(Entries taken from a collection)
--------------------

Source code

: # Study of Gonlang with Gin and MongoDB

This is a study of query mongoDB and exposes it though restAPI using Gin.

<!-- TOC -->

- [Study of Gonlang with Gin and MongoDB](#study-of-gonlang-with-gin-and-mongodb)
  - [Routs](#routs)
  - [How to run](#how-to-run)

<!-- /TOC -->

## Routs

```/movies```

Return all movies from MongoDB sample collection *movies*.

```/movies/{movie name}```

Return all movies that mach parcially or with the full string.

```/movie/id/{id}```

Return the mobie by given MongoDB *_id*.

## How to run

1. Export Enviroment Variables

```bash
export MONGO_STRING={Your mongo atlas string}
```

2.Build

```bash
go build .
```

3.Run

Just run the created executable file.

--------------------

• [WORK INSTRUCTIONS]: Check each line above for the word "string", and copy the lines where it appears.

• [SOLVED EXERCISE]:
Return all movies that mach parcially or with the full string.
export MONGO_STRING={Your mongo atlas string}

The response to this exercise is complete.